Re: The (futile?) quest for an automatic paraphrase engine
by Zaxo (Archbishop) on May 17, 2004 at 00:21 UTC

    Your guy not only wants pie in the sky, he also wants it growing on trees. Academics are not so devious that they make simple problems hard on purpose. This really is hard.

    After Compline,
    Zaxo

Re: The (futile?) quest for an automatic paraphrase engine
by hv (Prior) on May 17, 2004 at 01:34 UTC

    Since there are so many people here saying how hard this is, I guess it wouldn't work. But I'd suggest starting with the first sentence and working it into the pattern of passive text (words that will be pulled unmodified into a result sentence) and active (the structural words from which you'll derive meaning).

    It might look something like this:

    With A, B, C is D.
    from which you want to pull out:
    B has A. B is C. B is D.

    So, write a program that accepts a mapping of patterns to results, and get it to the point that it can parse the first sentence and produce those results. Then add a pattern and mappings for the second sentence.

    At some point you'll probably find that you need to distinguish things slightly better - perhaps this first pattern only works because 'B' maps to a place name (or more generally a proper noun). So start embellishing the patterns to allow the additional semantics to be expressed.

    Pronouns are likely to make things rather more difficult, so leave them out unless you can find a way to embellish the patterns to say "this would reset the current topic". Similarly, you're unlikely to cope well with classical problem cases such as "time flies like an arrow", so don't support them. You may well find that you can get a 90% solution for a restricted language space, particularly if the text to be parsed is using very standardised constructs.

    Repeat until any(bored, problem is solved, you find out why this approach won't work). :)

    Hugo

      Sorry to nit-pick, but given a template like this:
      With A, B, C is D.
      the most common examples are things like "With Ripoffsky, a first-round draft pick, Green Sox manager Frump is unlikely to see a penant this year." That is:
      A is (was?) B. C has A. C is D.
      Of course, a non-trivial part of the "project" at hand is to pick a suitable "corpus" of sentences that lend themselves to this sort of treatment -- and I don't know any automated way to handle that either.

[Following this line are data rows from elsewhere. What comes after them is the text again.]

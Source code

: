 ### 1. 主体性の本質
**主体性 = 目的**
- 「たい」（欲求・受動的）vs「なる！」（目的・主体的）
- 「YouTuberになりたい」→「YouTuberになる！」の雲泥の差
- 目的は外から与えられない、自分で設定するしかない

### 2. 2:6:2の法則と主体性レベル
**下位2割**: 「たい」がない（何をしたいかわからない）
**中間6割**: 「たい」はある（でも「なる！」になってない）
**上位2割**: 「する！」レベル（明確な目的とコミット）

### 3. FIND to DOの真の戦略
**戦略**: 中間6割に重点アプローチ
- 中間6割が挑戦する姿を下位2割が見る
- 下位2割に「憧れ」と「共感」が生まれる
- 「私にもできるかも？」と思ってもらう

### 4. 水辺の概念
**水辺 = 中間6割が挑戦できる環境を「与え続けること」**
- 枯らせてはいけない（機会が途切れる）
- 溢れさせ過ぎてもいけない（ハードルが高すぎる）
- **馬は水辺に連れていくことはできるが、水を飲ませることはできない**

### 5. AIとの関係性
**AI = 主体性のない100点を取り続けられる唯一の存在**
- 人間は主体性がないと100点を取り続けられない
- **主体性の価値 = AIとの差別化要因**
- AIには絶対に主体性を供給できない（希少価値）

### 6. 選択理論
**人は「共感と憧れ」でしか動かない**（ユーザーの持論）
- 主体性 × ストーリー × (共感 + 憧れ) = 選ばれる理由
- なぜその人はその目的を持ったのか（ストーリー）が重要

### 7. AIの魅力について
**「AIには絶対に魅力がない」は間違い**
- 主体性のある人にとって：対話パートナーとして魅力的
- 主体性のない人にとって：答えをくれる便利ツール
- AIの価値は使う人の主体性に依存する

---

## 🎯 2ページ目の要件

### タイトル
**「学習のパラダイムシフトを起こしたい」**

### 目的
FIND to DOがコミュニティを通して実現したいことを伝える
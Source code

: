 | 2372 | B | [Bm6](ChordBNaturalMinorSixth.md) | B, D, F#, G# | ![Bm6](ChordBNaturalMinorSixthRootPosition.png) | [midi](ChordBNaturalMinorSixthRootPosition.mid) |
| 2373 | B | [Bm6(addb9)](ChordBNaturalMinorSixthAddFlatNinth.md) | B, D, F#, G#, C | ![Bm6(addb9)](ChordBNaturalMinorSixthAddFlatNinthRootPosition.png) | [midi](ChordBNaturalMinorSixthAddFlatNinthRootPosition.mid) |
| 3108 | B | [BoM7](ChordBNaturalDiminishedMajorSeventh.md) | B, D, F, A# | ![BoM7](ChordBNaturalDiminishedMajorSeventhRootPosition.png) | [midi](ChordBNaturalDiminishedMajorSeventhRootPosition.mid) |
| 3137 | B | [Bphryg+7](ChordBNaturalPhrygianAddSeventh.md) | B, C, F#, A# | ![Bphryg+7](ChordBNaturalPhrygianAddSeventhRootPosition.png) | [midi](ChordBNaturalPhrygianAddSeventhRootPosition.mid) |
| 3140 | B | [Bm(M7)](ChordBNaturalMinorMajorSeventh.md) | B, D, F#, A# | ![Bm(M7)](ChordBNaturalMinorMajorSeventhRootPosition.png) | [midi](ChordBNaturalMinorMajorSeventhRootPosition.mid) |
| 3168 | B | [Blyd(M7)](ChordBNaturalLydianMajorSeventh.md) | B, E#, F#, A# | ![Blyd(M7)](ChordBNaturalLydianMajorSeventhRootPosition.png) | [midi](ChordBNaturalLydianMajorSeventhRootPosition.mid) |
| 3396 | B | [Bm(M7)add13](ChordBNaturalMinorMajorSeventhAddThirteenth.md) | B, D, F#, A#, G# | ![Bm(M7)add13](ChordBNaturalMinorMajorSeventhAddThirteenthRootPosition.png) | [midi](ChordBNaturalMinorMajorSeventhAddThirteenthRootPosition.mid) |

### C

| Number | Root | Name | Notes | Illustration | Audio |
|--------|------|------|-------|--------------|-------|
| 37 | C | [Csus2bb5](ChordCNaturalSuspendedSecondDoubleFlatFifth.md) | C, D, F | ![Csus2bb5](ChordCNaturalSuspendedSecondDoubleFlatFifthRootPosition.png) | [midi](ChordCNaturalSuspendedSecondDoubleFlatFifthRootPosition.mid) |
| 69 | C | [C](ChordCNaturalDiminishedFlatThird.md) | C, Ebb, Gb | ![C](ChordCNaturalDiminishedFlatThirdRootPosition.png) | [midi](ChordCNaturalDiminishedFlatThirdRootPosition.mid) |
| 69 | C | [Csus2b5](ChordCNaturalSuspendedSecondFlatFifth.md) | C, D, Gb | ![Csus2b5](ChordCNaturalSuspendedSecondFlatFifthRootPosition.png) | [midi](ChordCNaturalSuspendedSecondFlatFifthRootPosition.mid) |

      There are some fairly well-developed means for spotting "entities" (especially "named entities") -- i.e., the referent noun phrases that make up the subjects and objects of factoids. There has even been some progress on trying to link pronominal references to "named entities" with some degree of success (yes, this is much harder, and quite impossible to do algorithmically for a large percentage of cases -- humans often get this wrong). And some progress on "roles" of entities within sentences (agent, recipient, direct-object etc), but again with much left to be desired.

      Still, if the idea is simply to provide some guidance to humans who have to come up with flash-card text (or trivia questions and answers), there are a number of Part-of-speech (POS) taggers out there that can at least do a decent job of labeling nouns, verbs, prepositions, etc. Whether this can be a useful aid to flash-card authors is another question, but there's some room for the imaginative GUI designer to try things out...

Re: The (futile?) quest for an automatic paraphrase engine
by toma (Vicar) on May 17, 2004 at 02:02 UTC
    Parsing english is an interesting node about this, I think that my response there may still be useful.

    It is not a bad idea to try to solve this type of problem. You can't help but learn from it, and it is interesting. The degree of difficulty depends on the size of the domain that you cover.

    As I've said before, don't be discouraged by a lack of reported successes in this area. Much of the work is outside of public view.

    I think Perl is a reasonable language choice for AI. It is commonly used by PhD-AI-researchers in their posh industrial research labs.

    It should work perfectly the first time! - toma
Re: The (futile?) quest for an automatic paraphrase engine
by dimar (Curate) on May 17, 2004 at 01:14 UTC

    Rephrasing the original Question

    The original question (as written) kinda makes it look like the guy is: 1) trying to over-simplify deep problems of AI; and 2) Looking for a 'complete solution'. Both of these is really not the case.

    What I was really getting at, is whether there are some "brute force" strategies to help someone change BEFORE into AFTER, while minimizing the amount of 'hand editing' necessary. Yes, AI is complicated, and I guess so is trying to formulate a question to find ways around it ;-)

      If you want a brute-force solution, one approach would be to first create an engine that solves the reverse problem. That is, given the set of facts, create a routine that generates examples of the type of input that you would like to be able to handle.

      If you create an exhaustive list of all the possible inputs, this list could be used as a lookup table to map your desired input back to the output.

      Since the list of inputs is so large, you'll want to find ways to remove the redundancies in the list. You can think of the various AI techniques as being clever ways to make the length of the list smaller by using perl code.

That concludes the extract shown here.